Way of Awareness: Week 2 (3/20/25) Home Practices
I will arrive at 6:45 pm on the day of our practice group- in case you have any questions.
- Gratitude Practice. Text or e-mail your buddies from class 3 things you are grateful for each day.
- Sitting practice: Try sitting for a minimum of 5-10 minutes per day (more if you are able). Please practice your meditation in silence. When you are sitting, rest your attention on the felt sensations of your anchor. When you notice the mind has wandered gently bring the attention back to the experience of your anchor- EITHER touch points, sounds, breath.
If a strong physical sensation makes it difficult for you to stay with the touch points, sounds, breath, bring your awareness to this new predominant experience and sense or feel the physical experience. Simply allow it to be there. Drop whatever comments or evaluations you may have about the experience and get to know the experience directly. Is the experience pleasant, or unpleasant? What are the actual sensations of these physical sensations? (heat, cold, tingling, tightness, pulling, hardness etc.). Are there any edges? Is it changing? Once a sensation is no longer calling your attention or has disappeared, return to or open your anchor Touch points, sounds, breathing. The goal is not to sit without pain. Some sittings you may have joy, calm, others discomfort, pain-In meditation & life get about equal measure- We are not trying to minimize, get rid of, ignore, run away from pain- because if you do you may spend ½ of your life running away! Better to learn how to RELATE to pleasure and/or pain with compassion, tenderness, understanding. - Walking meditation: Practice walking meditation at least once during the day as you move through the world. Simply, find a pace that gives you a sense of ease as you walk. Let your attention settle on the base of your feet. Feel the contact with the ground.

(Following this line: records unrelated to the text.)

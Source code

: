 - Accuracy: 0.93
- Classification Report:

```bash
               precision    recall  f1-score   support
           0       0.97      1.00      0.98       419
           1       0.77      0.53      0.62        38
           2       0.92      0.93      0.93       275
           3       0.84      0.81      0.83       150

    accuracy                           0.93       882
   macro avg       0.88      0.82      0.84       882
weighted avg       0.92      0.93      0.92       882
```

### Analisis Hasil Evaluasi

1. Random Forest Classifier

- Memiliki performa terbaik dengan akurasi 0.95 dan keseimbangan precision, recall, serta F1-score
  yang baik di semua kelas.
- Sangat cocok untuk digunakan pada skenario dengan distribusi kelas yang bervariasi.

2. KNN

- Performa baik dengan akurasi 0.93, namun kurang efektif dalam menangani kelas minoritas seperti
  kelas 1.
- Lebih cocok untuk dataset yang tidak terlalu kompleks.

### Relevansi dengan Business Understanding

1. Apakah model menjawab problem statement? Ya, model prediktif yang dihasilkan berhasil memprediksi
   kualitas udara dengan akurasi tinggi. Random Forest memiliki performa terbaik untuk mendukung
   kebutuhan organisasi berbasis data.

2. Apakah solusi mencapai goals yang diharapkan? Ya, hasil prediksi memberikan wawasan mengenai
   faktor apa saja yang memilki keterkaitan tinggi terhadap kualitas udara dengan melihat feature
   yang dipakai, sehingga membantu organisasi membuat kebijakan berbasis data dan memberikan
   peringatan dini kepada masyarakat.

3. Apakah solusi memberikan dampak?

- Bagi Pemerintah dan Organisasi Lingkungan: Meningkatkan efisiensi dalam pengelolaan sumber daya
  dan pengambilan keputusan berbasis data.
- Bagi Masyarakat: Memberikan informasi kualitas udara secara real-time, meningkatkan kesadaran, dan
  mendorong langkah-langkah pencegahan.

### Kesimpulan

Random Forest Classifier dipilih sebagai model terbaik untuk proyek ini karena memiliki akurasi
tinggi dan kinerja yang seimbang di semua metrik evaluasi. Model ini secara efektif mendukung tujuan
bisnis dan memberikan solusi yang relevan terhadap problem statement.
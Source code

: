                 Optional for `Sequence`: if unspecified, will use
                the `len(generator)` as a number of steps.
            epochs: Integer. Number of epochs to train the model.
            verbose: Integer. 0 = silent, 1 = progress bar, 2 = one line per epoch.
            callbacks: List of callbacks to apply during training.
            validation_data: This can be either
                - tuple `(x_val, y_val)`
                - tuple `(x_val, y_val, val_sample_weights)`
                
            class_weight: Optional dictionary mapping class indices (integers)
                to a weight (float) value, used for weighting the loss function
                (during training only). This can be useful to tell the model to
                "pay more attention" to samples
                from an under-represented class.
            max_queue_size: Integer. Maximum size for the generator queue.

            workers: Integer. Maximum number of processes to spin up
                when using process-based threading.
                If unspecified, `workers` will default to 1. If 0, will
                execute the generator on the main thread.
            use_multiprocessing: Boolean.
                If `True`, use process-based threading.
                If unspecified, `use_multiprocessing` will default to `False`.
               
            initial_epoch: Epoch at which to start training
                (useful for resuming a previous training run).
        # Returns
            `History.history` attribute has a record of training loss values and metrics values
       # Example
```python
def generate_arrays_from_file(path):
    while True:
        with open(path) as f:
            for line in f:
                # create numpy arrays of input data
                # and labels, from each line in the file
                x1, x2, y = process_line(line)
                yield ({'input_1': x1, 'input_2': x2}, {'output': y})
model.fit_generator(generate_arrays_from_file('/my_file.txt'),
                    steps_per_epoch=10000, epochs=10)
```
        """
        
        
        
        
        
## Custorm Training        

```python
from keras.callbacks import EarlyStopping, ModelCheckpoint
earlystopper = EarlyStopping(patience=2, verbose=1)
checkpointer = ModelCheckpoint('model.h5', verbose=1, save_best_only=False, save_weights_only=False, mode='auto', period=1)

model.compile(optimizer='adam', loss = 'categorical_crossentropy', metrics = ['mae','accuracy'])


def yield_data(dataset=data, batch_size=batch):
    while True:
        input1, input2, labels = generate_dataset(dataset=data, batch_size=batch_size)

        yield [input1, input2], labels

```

- In the midst of your regular daily activities: Dedicate two 5-minute periods during the week to being mindful of your body. Notice your shoulders, stomach, face or hands. If you find tension in any of these places open, soften and bring in some ease if possible.
- This practice is a practice of remembering, so when your mind wanders and you notice it wandering or you wake up from the story/trance you are in. Delight that you are awake, ground in the body and gently, simply escort the attention back to whatever you are doing. Every time you bring your attention back to the present moment, you are developing mindfulness.

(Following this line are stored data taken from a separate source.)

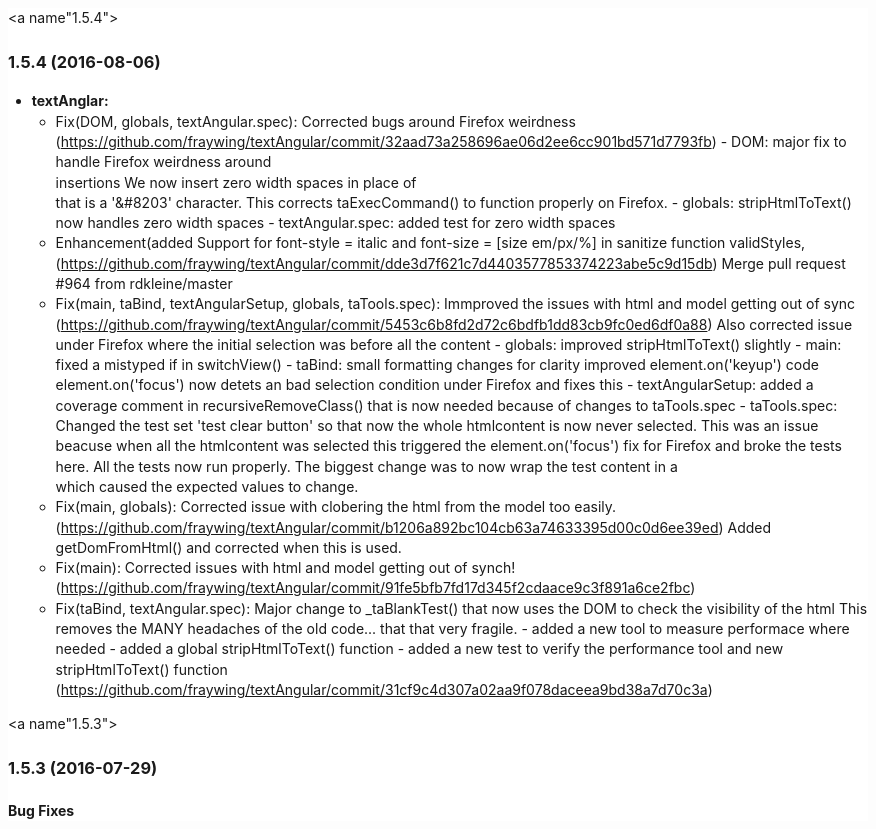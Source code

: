 <a name"1.5.4"></a>
### 1.5.4 (2016-08-06)

* **textAnglar:**
  * Fix(DOM, globals, textAngular.spec): Corrected bugs around Firefox weirdness  (https://github.com/fraywing/textAngular/commit/32aad73a258696ae06d2ee6cc901bd571d7793fb)
         - DOM: major fix to handle Firefox weirdness around <br> insertions
                We now insert zero width spaces in place of <br> that is
                a '&#8203' character.
                This corrects taExecCommand() to function properly on Firefox.
         - globals: stripHtmlToText() now handles zero width spaces
         - textAngular.spec: added test for zero width spaces
  *  Enhancement(added Support for font-style = italic and font-size = [size em/px/%] in sanitize function validStyles,  (https://github.com/fraywing/textAngular/commit/dde3d7f621c7d4403577853374223abe5c9d15db)
                 Merge pull request #964 from rdkleine/master
  *  Fix(main, taBind, textAngularSetup, globals, taTools.spec): Immproved the issues 
          with html and model getting out of sync (https://github.com/fraywing/textAngular/commit/5453c6b8fd2d72c6bdfb1dd83cb9fc0ed6df0a88)
          Also corrected issue under Firefox where the initial selection was before all the content
          - globals: improved stripHtmlToText() slightly
          - main: fixed a mistyped if in switchView()
          - taBind: small formatting changes for clarity
                    improved element.on('keyup') code
                    element.on('focus') now detets an bad selection condition under Firefox and fixes this
          - textAngularSetup: added a coverage comment in recursiveRemoveClass() that is now needed
            because of changes to taTools.spec
          - taTools.spec: Changed the test set 'test clear button' so that now the whole
                          htmlcontent is now never selected.  This was an issue beacuse when
                          all the htmlcontent was selected this triggered the element.on('focus') fix
                          for Firefox and broke the tests here.  All the tests now run properly.
                          The biggest change was to now wrap the test content in a <div class='test-class'></div>
                          which caused the expected values to change.
  *  Fix(main, globals): Corrected issue with clobering the html from the model too easily. (https://github.com/fraywing/textAngular/commit/b1206a892bc104cb63a74633395d00c0d6ee39ed)
                          Added getDomFromHtml() and corrected when this is used.
  *  Fix(main): Corrected issues with html and model getting out of synch! (https://github.com/fraywing/textAngular/commit/91fe5bfb7fd17d345f2cdaace9c3f891a6ce2fbc)
  *  Fix(taBind, textAngular.spec): Major change to _taBlankTest() that now uses the DOM to check the visibility of the html
                     This removes the MANY headaches of the old code... that that very fragile.
         - added a new tool to measure performace where needed
         - added a global stripHtmlToText() function
         - added a new test to verify the performance tool and new stripHtmlToText() function
         (https://github.com/fraywing/textAngular/commit/31cf9c4d307a02aa9f078daceea9bd38a7d70c3a)
                               
                               
<a name"1.5.3"></a>
### 1.5.3 (2016-07-29)

#### Bug Fixes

- Please practice–beginners mind – to find your way to a quieter mind is to start a new, a fresh, to begin again to open your heart & to be here, in this present moment, over & over. To let go of the stories, agendas, opinions, views, bias, projections, conclusions-to begin again!

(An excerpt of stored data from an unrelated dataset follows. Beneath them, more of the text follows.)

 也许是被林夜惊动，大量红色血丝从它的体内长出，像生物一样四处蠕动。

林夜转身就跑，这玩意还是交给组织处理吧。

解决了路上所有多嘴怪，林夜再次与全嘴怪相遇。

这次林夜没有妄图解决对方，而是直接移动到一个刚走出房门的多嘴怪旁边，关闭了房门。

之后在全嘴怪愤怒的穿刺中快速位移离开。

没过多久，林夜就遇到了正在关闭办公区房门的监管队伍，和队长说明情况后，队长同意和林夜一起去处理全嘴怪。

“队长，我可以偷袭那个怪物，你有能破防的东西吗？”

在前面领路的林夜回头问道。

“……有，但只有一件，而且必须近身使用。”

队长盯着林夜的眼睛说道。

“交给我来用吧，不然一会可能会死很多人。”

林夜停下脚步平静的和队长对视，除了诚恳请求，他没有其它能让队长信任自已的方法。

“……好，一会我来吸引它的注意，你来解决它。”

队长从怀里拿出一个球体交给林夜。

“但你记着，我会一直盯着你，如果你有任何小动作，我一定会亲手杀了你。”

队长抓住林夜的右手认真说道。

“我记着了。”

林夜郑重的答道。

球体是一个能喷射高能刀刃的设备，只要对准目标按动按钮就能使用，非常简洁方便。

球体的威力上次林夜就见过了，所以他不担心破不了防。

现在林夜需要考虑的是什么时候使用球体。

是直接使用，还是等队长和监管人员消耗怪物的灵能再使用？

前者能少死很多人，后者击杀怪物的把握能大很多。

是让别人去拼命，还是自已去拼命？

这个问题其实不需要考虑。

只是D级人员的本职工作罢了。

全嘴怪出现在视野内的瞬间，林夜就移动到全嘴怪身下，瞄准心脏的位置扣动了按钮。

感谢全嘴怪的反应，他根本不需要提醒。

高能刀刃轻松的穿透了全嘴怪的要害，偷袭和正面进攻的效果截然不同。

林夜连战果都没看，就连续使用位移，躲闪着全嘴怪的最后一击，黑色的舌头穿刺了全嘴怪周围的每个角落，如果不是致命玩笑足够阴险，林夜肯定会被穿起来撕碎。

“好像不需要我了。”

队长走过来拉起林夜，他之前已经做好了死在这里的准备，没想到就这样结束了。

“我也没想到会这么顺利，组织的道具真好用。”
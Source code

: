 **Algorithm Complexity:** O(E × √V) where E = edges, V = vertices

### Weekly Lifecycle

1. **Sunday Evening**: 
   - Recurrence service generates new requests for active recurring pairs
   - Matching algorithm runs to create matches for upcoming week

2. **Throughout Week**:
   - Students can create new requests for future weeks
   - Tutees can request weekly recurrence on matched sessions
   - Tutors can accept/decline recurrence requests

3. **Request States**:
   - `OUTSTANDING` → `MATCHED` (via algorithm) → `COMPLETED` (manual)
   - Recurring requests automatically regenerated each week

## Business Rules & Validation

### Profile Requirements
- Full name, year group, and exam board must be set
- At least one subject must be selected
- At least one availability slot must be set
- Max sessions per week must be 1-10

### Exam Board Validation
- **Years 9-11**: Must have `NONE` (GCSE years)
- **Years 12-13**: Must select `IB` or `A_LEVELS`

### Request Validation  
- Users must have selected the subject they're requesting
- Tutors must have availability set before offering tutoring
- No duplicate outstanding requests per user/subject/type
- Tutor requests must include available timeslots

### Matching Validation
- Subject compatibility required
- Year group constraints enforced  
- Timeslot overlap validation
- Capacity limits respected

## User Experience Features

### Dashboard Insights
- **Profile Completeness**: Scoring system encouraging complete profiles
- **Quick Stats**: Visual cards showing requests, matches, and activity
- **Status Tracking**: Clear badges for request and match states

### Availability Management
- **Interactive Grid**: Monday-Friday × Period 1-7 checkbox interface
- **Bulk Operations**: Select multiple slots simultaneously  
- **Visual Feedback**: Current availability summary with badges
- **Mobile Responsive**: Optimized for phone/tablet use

- ***Engage in a daily activity with Mindfulness-a simple, routine activity commit to integrating mindfulness into that activity every day. Such as: brushing one’s teeth, taking a shower, riding your bicycle. This practice in addition to your daily formal sitting-standing-walking-gratitude practices is designed to bring mindfulness into your daily life.***
HAVE FUN!
Way of Awareness: Week 1 (3/13/25) Home Practices
I will arrive at 6:50 pm on the day of our practice group- in case you have a question and of course, there will also be Q & A during the class as well.
- Gratitude Practice. Text or e-mail your buddies from class 3 things you are grateful for each day. It can be anything (if you haven’t sent me your group names, please do).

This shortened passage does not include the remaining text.